■ What you will do:
Starting at the top of the entries below, set down every line exactly, please, until you reach the line with "added data in", which is included too.

(Plain-text document sources)
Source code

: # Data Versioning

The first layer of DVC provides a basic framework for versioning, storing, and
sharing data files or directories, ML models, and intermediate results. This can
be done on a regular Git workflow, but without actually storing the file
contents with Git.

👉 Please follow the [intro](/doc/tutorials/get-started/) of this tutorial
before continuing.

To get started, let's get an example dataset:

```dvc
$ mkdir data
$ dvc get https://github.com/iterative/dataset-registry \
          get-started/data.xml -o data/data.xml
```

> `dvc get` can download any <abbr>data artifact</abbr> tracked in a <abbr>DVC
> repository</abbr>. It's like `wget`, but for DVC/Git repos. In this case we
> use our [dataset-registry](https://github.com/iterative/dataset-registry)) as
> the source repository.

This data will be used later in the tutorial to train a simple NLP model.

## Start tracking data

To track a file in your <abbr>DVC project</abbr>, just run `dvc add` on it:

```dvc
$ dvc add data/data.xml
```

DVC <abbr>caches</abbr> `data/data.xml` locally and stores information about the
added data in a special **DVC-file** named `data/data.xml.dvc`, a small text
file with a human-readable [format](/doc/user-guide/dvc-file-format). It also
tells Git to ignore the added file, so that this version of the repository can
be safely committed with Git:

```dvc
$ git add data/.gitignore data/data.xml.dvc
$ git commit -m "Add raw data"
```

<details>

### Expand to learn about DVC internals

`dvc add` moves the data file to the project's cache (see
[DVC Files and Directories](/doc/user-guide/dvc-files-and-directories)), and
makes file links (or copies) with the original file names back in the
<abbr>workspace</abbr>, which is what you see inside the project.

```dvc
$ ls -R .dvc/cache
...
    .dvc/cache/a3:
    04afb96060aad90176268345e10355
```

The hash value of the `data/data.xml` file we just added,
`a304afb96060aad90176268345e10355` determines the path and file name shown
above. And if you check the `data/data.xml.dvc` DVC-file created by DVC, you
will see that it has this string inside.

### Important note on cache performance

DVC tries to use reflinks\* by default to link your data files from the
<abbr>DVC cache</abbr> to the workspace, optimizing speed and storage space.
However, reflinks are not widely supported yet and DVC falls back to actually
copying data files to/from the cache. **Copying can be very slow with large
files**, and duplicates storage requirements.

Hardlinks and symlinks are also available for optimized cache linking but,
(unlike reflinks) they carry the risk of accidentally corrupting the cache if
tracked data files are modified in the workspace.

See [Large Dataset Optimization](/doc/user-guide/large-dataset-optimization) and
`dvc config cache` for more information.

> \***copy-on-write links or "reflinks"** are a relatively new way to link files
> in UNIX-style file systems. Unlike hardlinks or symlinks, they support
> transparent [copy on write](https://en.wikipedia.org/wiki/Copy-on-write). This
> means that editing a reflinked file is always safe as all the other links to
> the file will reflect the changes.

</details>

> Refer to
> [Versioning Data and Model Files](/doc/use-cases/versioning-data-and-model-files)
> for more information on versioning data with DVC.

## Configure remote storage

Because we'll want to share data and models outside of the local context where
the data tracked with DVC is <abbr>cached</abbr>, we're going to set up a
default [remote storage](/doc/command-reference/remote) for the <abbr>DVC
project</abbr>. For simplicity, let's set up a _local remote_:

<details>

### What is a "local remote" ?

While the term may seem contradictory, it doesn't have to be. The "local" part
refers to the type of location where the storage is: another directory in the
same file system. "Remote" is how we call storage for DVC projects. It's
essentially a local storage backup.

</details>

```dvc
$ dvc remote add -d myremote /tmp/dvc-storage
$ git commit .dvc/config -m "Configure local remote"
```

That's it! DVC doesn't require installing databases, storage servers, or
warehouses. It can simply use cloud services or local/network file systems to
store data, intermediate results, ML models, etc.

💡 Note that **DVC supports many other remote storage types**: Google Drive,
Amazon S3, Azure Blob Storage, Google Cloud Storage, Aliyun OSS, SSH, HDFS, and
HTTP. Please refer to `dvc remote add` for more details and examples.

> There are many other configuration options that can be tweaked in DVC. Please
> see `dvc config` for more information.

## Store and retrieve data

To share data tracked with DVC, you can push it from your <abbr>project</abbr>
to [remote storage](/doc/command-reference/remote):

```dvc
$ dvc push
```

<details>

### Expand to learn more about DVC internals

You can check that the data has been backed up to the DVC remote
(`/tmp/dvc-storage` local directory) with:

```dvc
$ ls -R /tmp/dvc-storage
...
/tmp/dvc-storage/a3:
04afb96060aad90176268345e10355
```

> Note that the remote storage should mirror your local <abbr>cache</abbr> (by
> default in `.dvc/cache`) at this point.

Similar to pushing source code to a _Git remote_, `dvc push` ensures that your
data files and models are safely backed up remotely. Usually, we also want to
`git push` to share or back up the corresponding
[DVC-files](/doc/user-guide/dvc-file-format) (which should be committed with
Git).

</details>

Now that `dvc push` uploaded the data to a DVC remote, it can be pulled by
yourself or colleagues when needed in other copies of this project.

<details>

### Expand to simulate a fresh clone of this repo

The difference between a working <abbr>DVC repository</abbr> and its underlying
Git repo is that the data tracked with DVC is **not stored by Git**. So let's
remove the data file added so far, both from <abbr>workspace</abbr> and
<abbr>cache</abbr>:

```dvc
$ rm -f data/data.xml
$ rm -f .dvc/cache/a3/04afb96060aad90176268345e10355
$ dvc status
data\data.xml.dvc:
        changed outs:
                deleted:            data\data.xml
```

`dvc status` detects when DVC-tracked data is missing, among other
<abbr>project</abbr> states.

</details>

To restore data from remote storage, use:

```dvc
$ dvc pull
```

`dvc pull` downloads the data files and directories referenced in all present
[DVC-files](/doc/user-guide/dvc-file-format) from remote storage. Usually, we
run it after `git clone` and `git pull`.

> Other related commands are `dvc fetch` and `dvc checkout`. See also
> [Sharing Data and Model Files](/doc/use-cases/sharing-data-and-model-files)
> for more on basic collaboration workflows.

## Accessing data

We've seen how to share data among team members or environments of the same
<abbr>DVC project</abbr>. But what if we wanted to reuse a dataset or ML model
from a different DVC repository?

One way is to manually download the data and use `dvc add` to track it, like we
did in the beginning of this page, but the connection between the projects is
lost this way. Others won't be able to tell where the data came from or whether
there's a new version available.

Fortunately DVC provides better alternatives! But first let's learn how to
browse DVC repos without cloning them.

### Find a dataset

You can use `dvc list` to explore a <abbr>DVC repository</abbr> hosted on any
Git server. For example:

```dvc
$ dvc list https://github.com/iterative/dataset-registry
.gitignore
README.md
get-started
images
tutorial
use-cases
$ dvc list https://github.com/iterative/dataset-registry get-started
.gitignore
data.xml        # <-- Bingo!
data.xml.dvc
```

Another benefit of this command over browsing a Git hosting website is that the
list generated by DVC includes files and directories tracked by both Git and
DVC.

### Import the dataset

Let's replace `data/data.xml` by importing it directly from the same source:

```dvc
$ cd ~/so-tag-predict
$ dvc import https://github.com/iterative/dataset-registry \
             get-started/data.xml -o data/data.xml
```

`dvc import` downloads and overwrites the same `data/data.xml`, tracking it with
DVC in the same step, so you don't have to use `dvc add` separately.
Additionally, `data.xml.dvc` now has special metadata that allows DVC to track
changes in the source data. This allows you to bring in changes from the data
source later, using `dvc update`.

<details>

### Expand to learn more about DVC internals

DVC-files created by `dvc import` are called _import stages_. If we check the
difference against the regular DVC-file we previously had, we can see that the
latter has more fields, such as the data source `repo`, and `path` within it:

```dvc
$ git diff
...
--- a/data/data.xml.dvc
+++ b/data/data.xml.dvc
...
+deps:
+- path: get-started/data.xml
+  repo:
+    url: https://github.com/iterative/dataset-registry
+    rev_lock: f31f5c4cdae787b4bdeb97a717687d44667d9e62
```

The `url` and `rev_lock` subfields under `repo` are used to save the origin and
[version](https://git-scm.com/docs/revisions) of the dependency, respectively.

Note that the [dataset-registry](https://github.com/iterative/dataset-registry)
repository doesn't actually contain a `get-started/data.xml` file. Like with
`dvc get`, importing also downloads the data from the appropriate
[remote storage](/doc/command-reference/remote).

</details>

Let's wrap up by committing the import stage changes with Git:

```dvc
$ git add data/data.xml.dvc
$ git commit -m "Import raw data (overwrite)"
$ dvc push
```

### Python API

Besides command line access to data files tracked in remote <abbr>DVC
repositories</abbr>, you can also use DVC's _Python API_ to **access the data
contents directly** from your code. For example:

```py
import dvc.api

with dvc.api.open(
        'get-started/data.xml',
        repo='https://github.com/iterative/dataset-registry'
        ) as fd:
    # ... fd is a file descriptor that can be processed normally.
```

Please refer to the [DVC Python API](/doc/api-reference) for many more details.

■ Worked solution:
Source code

: # Data Versioning

The first layer of DVC provides a basic framework for versioning, storing, and
sharing data files or directories, ML models, and intermediate results. This can
be done on a regular Git workflow, but without actually storing the file
contents with Git.

👉 Please follow the [intro](/doc/tutorials/get-started/) of this tutorial
before continuing.

To get started, let's get an example dataset:

```dvc
$ mkdir data
$ dvc get https://github.com/iterative/dataset-registry \
          get-started/data.xml -o data/data.xml
```

> `dvc get` can download any <abbr>data artifact</abbr> tracked in a <abbr>DVC
> repository</abbr>. It's like `wget`, but for DVC/Git repos. In this case we
> use our [dataset-registry](https://github.com/iterative/dataset-registry)) as
> the source repository.

This data will be used later in the tutorial to train a simple NLP model.

## Start tracking data

To track a file in your <abbr>DVC project</abbr>, just run `dvc add` on it:

```dvc
$ dvc add data/data.xml
```

DVC <abbr>caches</abbr> `data/data.xml` locally and stores information about the
added data in a special **DVC-file** named `data/data.xml.dvc`, a small text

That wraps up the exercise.